A dire il vero, lavorare sulla riconciliazione era complesso anche prima di questa guerra: «Il governo israeliano ha deciso di bandirci dalle scuole ben prima del 7 ottobre. Lavoravamo con studenti e insegnanti da vent’anni, portando un israeliano e un palestinese nelle classi delle superiori. Gli studenti potevano ascoltare la storia di un palestinese, confrontarsi con il suo senso di perdita, potevano porsi reciprocamente delle domande».

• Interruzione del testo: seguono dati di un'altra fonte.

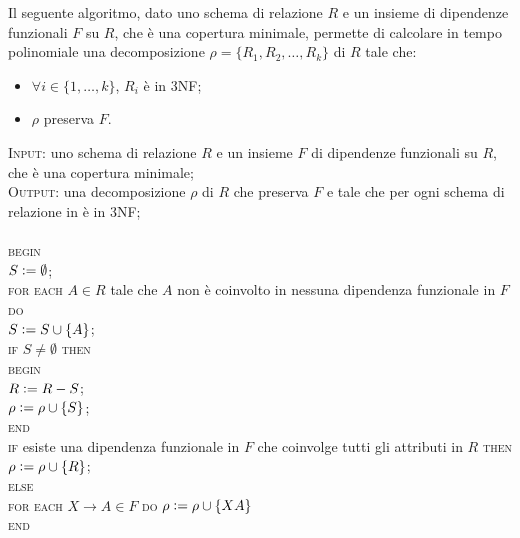 Il seguente algoritmo, dato uno schema di relazione $R$ e un insieme di dipendenze funzionali $F$ su $R$, che è una 
copertura minimale, permette di calcolare in tempo polinomiale una decomposizione $\rho = \{R_1, R_2, \ldots, R_k\}$ 
di $R$ tale che:
\begin{itemize}
 \item $\forall i \in \{1, \ldots, k\}$, $R_i$ è in 3NF;
 \item $\rho$ preserva $F$.
\end{itemize}

\begin{alg}
 \textsc{Input}: uno schema di relazione $R$ e un insieme $F$ di dipendenze funzionali su $R$, che è una copertura
 minimale;\\
 \textsc{Output}: una decomposizione $\rho$ di $R$ che preserva $F$ e tale che per ogni schema di relazione in è 
 in 3NF;\\\\
 \textsc{begin}\\
 $S\vcentcolon= \emptyset$;\\
 \textsc{for each} $A \in R$ tale che $A$ non è coinvolto in nessuna dipendenza funzionale in $F$ \textsc{do}\\
 \indent $S\vcentcolon= S \cup \{A\}$;\\
 \textsc{if} $S \not= \emptyset$ \textsc{then}\\
\indent \textsc{begin}\\
\indent $R\vcentcolon= R-S$;\\
\indent $\rho\vcentcolon=\rho \cup \{S\}$;\\
\indent \textsc{end}\\
\textsc{if} esiste una dipendenza funzionale in $F$ che coinvolge tutti gli attributi in $R$ \textsc{then}\\
\indent $\rho\vcentcolon= \rho \cup \{R\}$;\\
\textsc{else}\\
\indent \textsc{for each} $X \rightarrow A \in F$ \textsc{do} $\rho\vcentcolon= \rho \cup \{XA\}$\\
\textsc{end}\\
\end{alg}

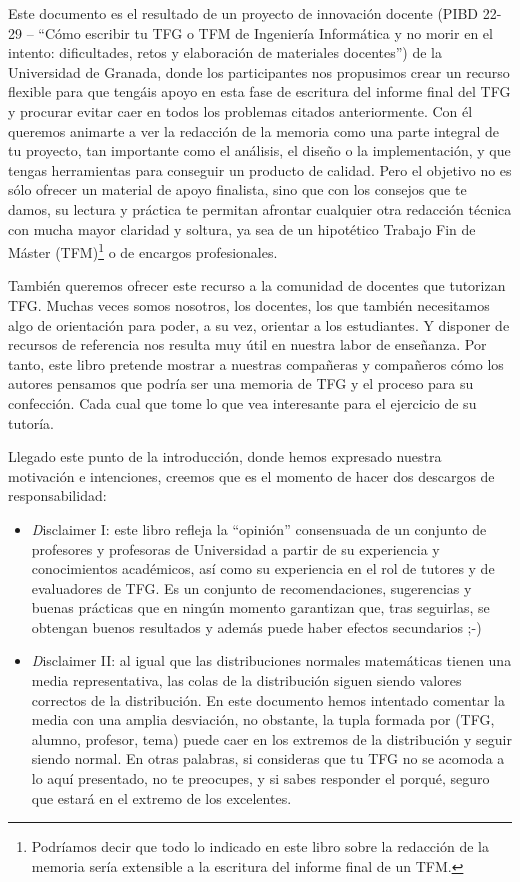 Este documento es el resultado de un proyecto de innovación docente (PIBD 22-29 -- ``Cómo escribir tu TFG o TFM de Ingeniería Informática y no morir en el intento: dificultades, retos y elaboración de materiales docentes'') de la Universidad de Granada, donde los participantes nos propusimos crear un recurso flexible para que tengáis apoyo en esta fase de escritura del informe final del TFG y procurar evitar caer en todos los problemas citados anteriormente. Con él queremos animarte a ver la redacción de la memoria como una parte integral de tu proyecto, tan importante como el análisis, el diseño o la implementación, y que tengas herramientas para conseguir un producto de calidad. Pero el objetivo no es sólo ofrecer un material de apoyo finalista, sino que con los consejos que te damos, su lectura y práctica te permitan afrontar cualquier otra redacción técnica con mucha mayor claridad y soltura, ya sea de un hipotético Trabajo Fin de Máster (TFM)\footnote{Podríamos decir que todo lo indicado en este libro sobre la redacción de la memoria sería extensible a la escritura del informe final de un TFM.} o de encargos profesionales.

También queremos ofrecer este recurso a la comunidad de docentes que tutorizan TFG. Muchas veces somos nosotros, los docentes, los que también necesitamos algo de orientación para poder, a su vez, orientar a los estudiantes. Y disponer de recursos de referencia nos resulta muy útil en nuestra labor de enseñanza. Por tanto, este libro pretende mostrar a nuestras compañeras y compañeros cómo los autores pensamos que podría ser una memoria de TFG y el proceso para su confección. Cada cual que tome lo que vea interesante para el ejercicio de su tutoría.

Llegado este punto de la introducción, donde hemos expresado nuestra motivación e intenciones, creemos que es el momento de hacer dos descargos de responsabilidad:

\begin{itemize}
    \item {\textit Disclaimer} I: este libro refleja la ``opinión'' consensuada de un conjunto de profesores y profesoras de Universidad a partir de su experiencia y conocimientos académicos, así como su experiencia en el rol de tutores y de evaluadores de TFG. Es un conjunto de recomendaciones, sugerencias y buenas prácticas que en ningún momento garantizan que, tras seguirlas, se obtengan buenos resultados y además puede haber efectos secundarios ;-) 

    \item {\textit Disclaimer} II: al igual que las distribuciones normales matemáticas tienen una media representativa, las colas de la distribución siguen siendo valores correctos de la distribución. En este documento hemos intentado comentar la media con una amplia desviación, no obstante, la tupla formada por (TFG, alumno, profesor, tema) puede caer en los extremos de la distribución y seguir siendo normal. En otras palabras, si consideras que tu TFG no se acomoda a lo aquí presentado, no te preocupes, y si sabes responder el porqué, seguro que estará en el extremo de los excelentes. 
    
\end{itemize}

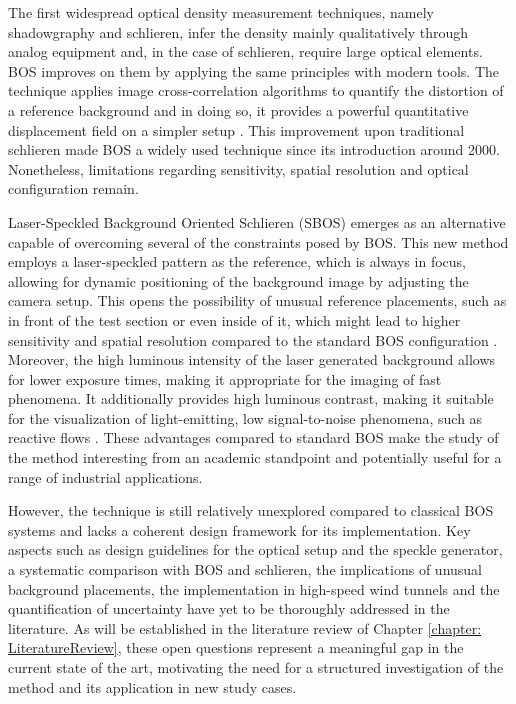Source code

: \par The first widespread optical density measurement techniques, namely shadowgraphy and schlieren, infer the density mainly qualitatively through analog equipment and, in the case of schlieren, require large optical elements. BOS improves on them by applying the same principles with modern tools. The technique applies image cross-correlation algorithms to quantify the distortion of a reference background and in doing so, it provides a powerful quantitative displacement field on a simpler setup \cite{Settles2001, Schmidt2025}. This improvement upon traditional schlieren made BOS a widely used technique since its introduction around 2000. Nonetheless, limitations regarding sensitivity, spatial resolution and optical configuration remain.

\par Laser-Speckled Background Oriented Schlieren (SBOS) emerges as an alternative capable of overcoming several of the constraints posed by BOS. This new method employs a laser-speckled pattern as the reference, which is always in focus, allowing for dynamic positioning of the background image by adjusting the camera setup. This opens the possibility of unusual reference placements, such as in front of the test section or even inside of it, which might lead to higher sensitivity and spatial resolution compared to the standard BOS configuration \cite{Meier&Roesgen2013}. Moreover, the high luminous intensity of the laser generated background allows for lower exposure times, making it appropriate for the imaging of fast phenomena. It additionally provides high luminous contrast, making it suitable for the visualization of light-emitting, low signal-to-noise phenomena, such as reactive flows \cite{Michalski2018, Nakamura2021}. These advantages compared to standard BOS make the study of the method interesting from an academic standpoint and potentially useful for a range of industrial applications.

\par However, the technique is still relatively unexplored compared to classical BOS systems and lacks a coherent design framework for its implementation. Key aspects such as design guidelines for the optical setup and the speckle generator, a systematic comparison with BOS and schlieren, the implications of unusual background placements, the implementation in high-speed wind tunnels and the quantification of uncertainty have yet to be thoroughly addressed in the literature. As will be established in the literature review of Chapter \ref{chapter: LiteratureReview}, these open questions represent a meaningful gap in the current state of the art, motivating the need for a structured investigation of the method and its application in new study cases.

Parents Circle era l’unica ong israelo-palestinese ammessa nelle scuole. «Itamar Ben Gvir, leader dei coloni, aveva fatto di tutto per ostacolarci», ci ricorda Damelin. «Una volta diventato ministro, insieme al titolare dell’Istruzione, ha fatto in modo di bandirci. Abbiamo cominciato a organizzare i nostri incontri fuori dalle scuole e, nel frattempo, stiamo cercando di impugnare quel divieto davanti alla Corte suprema».
Non è la prima volta che l’associazione si appella alla Corte. «Ogni anno celebriamo il Joint Memorial Day, organizzato dai Combatants for Peace e dal Parents Circle-Families Forum», una Giornata della Memoria in cui, a Tel Aviv, si commemorano i morti di entrambe le parti. «Negli ultimi anni il governo, per pressioni di Avigdor Lieberman (fondatore e leader del partito della destra radicale, ndr), del primo ministro Benjamin Netanyahu e di Yoav Gallant (ex comandante dell’Idf e ministro della Difesa, ndr), ha provato a impedircelo. Ogni volta ci siamo rivolti alla Corte suprema e abbiamo vinto». Il governo ha anche tentato di fermare il campo estivo: partecipano 50 giovani palestinesi e israeliani tra i 14 e i 18 anni.
Cosa resta oggi? Un messaggio che Layla e Robi ripetono alla fine di ogni incontro: «Raccontate a tutti ciò che avete sentito: ciascuno di voi può fare la differenza». Intrecciando le piccole storie (individuali) e le grandi Storie (dei popoli).